Vol. 3, No. 19 (October 01, 2010)

Nation-building and language policy in post-Soviet Azerbaijan

Kyle L. Marquardt
PhD Student, Political Science
University of Wisconsin-Madison 

Note: A more detailed article on this topic will be published in a forthcoming issue of Central Asian Survey

Social-scientific literature has long accepted the fact that a national language can play an essential role in nation-building (for examples, see Fishman 1968, Anderson 2006).  This role can be positive in terms of state-building: revitalizing a formerly oppressed national language can help a state find a new, independent identity.  However, the role can also be divisive: a state can come into conflict with local minorities by attempting linguistic rationalization—that is, unifying the state under one language (Laitin 1988).

In Azerbaijan, language could have potentially played either role.  On one hand, Azerbaijan was—and remains—largely ethnically Azerbaijani (90.6 percent in 1999, according to The World Factbook) and its titular population evinced a relatively high degree of Azerbaijani linguistic knowledge. [1] Such a situation would appear ideal for linguistic revitalization and unification of the state under Azerbaijani.  On the other hand, Azerbaijan’s urban centers had significant Russophone populations (Fierman 2009) and moreover its post-Soviet history was marred by ethnic conflict: aside from the Karabakh conflict, members of both the Lazgi and Talysh populations of Azerbaijan had engaged in secessionist activities. [2] As a result, attempts to use ethnic Azerbaijanis’ demographic dominance to force the Azerbaijani language on the entire population could have led to greater unrest. 

On the whole, the policy adopted by Azerbaijan’s government mainly has avoided potential problems by emphasizing the symbolic aspects of language, not mandating changes in linguistic behavior: while the government framed the Azerbaijani language as a symbol of the independent Azerbaijani state and nation, it also made significant allowances to speakers of other languages.  In practice, such a policy has meant that while usage of the Azerbaijani language was certainly encouraged, this encouragement has not been overtly coercive.  Indeed, the government has taken great pains to portray itself as a supporter of Azerbaijan’s ethnic communities.  At the same time, the demographic dominance of Azerbaijanis in Azerbaijan has meant that more extreme language policies were unnecessary: even without greater pressure from the government, Azerbaijani has gradually become essential for most citizens of Azerbaijan de facto if not de jure.

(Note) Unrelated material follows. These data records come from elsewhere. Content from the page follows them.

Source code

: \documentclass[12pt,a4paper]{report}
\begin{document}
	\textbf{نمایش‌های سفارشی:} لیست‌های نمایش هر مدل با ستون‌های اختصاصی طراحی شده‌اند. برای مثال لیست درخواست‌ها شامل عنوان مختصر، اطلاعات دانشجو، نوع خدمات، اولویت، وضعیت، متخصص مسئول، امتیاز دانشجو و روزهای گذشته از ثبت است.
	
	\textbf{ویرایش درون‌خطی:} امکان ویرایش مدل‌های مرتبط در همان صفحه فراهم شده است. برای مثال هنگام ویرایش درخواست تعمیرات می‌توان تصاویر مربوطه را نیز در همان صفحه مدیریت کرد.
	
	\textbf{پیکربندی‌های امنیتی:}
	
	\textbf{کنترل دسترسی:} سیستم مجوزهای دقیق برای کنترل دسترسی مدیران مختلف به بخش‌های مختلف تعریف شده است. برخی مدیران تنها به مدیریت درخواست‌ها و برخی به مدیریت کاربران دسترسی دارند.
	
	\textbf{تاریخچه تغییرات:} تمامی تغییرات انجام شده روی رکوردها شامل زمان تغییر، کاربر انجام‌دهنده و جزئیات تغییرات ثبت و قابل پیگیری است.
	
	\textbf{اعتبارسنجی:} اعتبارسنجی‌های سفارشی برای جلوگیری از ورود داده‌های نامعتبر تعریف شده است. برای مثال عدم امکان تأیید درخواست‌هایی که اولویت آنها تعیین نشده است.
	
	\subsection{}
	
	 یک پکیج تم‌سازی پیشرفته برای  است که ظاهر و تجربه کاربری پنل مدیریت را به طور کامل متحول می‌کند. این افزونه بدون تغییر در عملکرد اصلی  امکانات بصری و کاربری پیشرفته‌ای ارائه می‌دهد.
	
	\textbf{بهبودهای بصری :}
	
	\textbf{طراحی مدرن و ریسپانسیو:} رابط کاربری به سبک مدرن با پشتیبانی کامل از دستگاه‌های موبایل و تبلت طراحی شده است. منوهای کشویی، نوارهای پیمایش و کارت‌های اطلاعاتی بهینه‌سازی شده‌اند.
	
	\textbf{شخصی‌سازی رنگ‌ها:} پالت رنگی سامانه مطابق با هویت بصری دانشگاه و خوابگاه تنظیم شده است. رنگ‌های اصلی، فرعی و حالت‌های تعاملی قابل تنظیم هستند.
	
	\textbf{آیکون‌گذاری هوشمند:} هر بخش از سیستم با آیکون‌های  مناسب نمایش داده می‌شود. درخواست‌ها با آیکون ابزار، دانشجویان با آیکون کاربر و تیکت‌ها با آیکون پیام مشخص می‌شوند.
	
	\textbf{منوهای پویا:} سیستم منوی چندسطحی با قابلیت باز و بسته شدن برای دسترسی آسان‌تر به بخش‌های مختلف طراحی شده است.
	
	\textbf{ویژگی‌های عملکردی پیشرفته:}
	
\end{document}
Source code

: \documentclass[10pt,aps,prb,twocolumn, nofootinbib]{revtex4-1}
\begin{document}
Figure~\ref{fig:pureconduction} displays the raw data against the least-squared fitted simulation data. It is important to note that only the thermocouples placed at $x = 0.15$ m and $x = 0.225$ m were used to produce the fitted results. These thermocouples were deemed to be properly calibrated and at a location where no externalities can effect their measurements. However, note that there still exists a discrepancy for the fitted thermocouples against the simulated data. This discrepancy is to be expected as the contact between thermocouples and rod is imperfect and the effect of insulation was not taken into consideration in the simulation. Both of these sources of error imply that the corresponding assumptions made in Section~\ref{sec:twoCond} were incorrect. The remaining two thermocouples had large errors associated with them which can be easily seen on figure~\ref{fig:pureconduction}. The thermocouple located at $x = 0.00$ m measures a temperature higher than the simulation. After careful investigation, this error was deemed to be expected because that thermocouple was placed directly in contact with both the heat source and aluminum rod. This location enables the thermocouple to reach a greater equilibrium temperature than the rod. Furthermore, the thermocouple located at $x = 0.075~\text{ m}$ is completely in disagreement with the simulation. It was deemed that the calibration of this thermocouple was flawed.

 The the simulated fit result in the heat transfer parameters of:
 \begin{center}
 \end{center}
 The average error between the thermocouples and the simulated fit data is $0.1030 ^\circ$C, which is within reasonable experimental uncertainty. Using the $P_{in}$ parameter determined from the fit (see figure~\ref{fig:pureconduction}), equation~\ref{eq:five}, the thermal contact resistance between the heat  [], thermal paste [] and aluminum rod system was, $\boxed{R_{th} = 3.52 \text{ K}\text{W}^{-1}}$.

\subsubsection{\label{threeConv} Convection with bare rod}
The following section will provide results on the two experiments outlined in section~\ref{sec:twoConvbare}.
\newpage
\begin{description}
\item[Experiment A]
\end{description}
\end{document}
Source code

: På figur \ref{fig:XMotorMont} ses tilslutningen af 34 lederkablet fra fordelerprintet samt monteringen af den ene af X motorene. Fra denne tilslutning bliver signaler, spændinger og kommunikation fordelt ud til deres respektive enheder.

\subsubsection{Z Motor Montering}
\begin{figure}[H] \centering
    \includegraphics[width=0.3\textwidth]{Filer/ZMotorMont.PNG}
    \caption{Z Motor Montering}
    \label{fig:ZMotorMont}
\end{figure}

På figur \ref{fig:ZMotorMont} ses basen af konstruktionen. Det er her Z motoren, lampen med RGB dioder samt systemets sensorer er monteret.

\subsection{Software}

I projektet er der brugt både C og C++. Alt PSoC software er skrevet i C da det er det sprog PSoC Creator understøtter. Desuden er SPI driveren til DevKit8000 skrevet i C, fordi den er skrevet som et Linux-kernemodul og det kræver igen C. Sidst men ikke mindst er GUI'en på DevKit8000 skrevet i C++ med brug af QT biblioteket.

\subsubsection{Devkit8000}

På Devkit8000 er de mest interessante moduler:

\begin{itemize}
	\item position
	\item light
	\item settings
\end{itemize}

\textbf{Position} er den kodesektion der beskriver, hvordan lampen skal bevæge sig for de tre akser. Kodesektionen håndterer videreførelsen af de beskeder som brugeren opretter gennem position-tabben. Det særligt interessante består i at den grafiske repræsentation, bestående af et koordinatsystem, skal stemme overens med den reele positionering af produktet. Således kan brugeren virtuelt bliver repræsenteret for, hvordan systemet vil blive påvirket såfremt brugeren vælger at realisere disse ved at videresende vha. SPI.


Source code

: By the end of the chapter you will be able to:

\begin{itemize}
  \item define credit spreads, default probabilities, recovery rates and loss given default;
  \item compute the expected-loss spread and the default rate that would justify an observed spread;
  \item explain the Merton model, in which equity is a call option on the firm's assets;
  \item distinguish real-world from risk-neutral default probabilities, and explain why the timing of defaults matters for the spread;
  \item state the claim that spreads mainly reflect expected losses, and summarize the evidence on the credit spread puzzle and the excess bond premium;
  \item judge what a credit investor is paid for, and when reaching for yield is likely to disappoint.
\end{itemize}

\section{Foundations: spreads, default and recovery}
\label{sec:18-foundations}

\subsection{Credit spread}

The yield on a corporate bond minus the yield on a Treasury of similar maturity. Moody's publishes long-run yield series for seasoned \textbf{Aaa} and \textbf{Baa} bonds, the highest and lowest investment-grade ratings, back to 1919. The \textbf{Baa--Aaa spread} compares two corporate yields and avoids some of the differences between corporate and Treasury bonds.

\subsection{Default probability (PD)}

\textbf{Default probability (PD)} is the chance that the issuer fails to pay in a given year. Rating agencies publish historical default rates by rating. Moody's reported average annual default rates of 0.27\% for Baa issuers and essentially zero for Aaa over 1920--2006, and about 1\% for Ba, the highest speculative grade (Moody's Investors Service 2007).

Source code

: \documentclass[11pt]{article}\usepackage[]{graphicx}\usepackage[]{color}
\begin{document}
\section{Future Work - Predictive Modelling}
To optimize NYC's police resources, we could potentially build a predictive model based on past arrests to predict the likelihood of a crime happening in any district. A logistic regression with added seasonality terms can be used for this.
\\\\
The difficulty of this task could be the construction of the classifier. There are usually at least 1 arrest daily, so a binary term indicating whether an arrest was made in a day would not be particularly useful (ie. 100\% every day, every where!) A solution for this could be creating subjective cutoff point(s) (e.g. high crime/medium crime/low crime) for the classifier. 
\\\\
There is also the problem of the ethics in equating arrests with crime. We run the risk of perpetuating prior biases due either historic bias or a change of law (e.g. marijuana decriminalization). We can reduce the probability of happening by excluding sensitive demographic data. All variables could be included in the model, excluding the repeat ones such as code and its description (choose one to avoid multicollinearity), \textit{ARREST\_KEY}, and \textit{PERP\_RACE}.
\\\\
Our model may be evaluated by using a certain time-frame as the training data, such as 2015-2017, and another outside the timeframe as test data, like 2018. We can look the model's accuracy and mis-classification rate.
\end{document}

To understand how this situation developed, it is necessary to describe the years immediately following Azerbaijan’s independence, all of which occurred in the context of the chaos surrounding the Karabakh war.  In 1992, Abulfaz Elchibay, the leader of the Azerbaijani Popular Front (APF), became president of Azerbaijan.  In terms of language policy, the tone of the Elchibay government was both nationalistic and pan-Turkic. [3] Most controversially, the government officially designated the Azerbaijani language as simply being “Turkish.” [4] Many Azerbaijani citizens perceived such a pro-Turkish stance as impinging on Azerbaijan’s national uniqueness, and the resulting widespread disapproval resulted in the government backing down from its initial stance, renaming Azerbaijani “Azerbaijani Turkish.” 

In addition to unease surrounding the APF government’s policy toward Azerbaijani, the APF’s nationalist tone may have influenced the development of minority separatist movements in both northern and southern Azerbaijan.  In southern Azerbaijan, Talysh military officers attempted to create an independent Talysh state (Matveeva 2002); though this act garnered little popular support, concerns about Talysh separatism remained.  Meanwhile, members of the Lazgi minority formed the organization “Sadval,” which was committed to the unification of predominantly Lazgi territories in Azerbaijan and Russia (Matveeva and Mccartney 1998).  All the while, the emigration of ethnic Russians and other minorities continued (Zayonchkovskaya 2002).

Whether or not these difficulties were actually a result of the APF government’s nationalist and pan-Turkic policies or merely a function of the chaos produced by the Karabakh war is difficult to determine.  Former members of the APF steadfastly claim that their policies were intended to promote the revitalization of all local cultures in Azerbaijan.  In contrast, the government of Heydar Aliyev (1993-2003), which succeeded that of the APF, portrayed the APS’s political positions as having exacerbated ethnic instability in the country.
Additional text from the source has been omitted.